Karlin Lillington: Athenry decision disastrous for regional development
Potential US investors will remember this for some time to come
Getting a big-name company such as Apple outside Dublin and Cork would have put a shiny gloss on Government strategy.Photograph: Collins Courts
Apple’s decision to back out of plans to build a data centre in Athenry, Co Galway, really comes as no great surprise. Its wishy-washy, noncommittal response after it finally won planning approval ages ago was signal enough then that it had swiped left on that particular relationship, and likely would be hard to woo back.
But for the Government and its development agencies, the final rejection – after a three-year, thumb-twiddling wait – will be a significant worry. It just doesn’t look good for your national, big-picture foreign direct investment strategy. All those St Patrick’s Day visits to US business leaders by members of Government, those glossy agency brochures and enticing invest-here websites mean little if, at the end of the day, a clumsy, slow planning appeals process banjaxes everything.
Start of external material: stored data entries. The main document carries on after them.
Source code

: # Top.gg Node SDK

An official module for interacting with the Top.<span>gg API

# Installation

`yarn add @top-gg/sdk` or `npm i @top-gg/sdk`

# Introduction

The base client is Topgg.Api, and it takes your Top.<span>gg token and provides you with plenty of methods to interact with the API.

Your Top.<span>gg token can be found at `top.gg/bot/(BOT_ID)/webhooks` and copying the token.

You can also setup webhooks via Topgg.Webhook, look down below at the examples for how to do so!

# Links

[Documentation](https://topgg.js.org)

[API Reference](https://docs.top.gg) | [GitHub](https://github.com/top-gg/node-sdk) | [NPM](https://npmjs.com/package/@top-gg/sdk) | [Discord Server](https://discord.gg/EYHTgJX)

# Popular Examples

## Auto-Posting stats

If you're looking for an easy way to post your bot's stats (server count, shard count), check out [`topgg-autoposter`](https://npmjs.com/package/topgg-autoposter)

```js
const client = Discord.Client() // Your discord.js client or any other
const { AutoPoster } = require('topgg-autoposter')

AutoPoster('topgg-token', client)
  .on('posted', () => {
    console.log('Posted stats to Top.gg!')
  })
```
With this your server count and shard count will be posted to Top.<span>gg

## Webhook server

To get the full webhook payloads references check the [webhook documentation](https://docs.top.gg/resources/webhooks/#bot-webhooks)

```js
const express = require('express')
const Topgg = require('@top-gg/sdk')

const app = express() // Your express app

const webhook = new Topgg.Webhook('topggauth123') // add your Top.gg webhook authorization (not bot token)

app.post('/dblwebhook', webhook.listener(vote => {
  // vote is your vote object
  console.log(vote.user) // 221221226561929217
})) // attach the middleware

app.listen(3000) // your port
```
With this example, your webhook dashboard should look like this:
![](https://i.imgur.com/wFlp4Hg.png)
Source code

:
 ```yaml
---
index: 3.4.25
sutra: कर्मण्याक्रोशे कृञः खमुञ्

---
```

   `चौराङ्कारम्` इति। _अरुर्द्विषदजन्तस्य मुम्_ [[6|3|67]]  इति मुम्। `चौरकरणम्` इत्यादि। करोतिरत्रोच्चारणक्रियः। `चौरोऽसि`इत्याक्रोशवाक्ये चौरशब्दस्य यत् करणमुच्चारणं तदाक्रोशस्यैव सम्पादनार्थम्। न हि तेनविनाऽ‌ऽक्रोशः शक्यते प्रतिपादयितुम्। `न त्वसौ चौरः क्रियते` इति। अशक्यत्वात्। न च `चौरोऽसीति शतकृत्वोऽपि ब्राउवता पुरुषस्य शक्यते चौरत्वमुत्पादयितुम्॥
In particular, it messes up a critical and badly needed plank of investment strategy: bringing needed growth and high-tech business development into the regions.
Dublin is always going to be appealing to companies and employees for a whole swathe of business, financial and employee hire and retention reasons. But Dublin is becoming increasingly problematic with its costs, congestion, and housing issues. And it already is jam-packed with companies as well as electricity-needy data centres of the sort Apple was proposing for Athenry.
Getting a big-name company such as Apple outside Dublin and Cork and into an underdeveloped, big growth-potential area such as Athenry – especially with a state-of-the-art green energy facility – would have put a shiny gloss on national strategy and created an exemplar regional development project. This would have been a significant plus for attracting other companies into this and other regions, even if a data centre alone promised far more short-term construction jobs than actual facility jobs.
As with Cork, where Apple goes, others tend to follow. It is a huge loss.
Of course, citizens must have the right to challenge planning decisions. But this particular, messy effort highlighted the State’s problems with slow, parochial planning processes that have long been unfit for purpose.
US companies will hardly strike the State off their FDI location list on the basis of this one big stumble. And a data centre is not a typical investment, either, as it requires a large chunk of land, specialised infrastructure, and major support from the national grid – a much greater planning impact than the majority of facilities.
But, unfortunately for regional development, it will certainly cause US companies to be more wary when the Government tries to lure them – as it should and must – to look at regions outside Dublin for investment.
And while Ireland’s strong brand image, especially in the US, will not be undone by a single setback, any repeat could create a potential longer-term issue for the State and its agencies.
Even if the planning process issues here are addressed, as the Government has promised they will be, it is the fact of the rejection that will remain foremost in the US business mind for some time to come.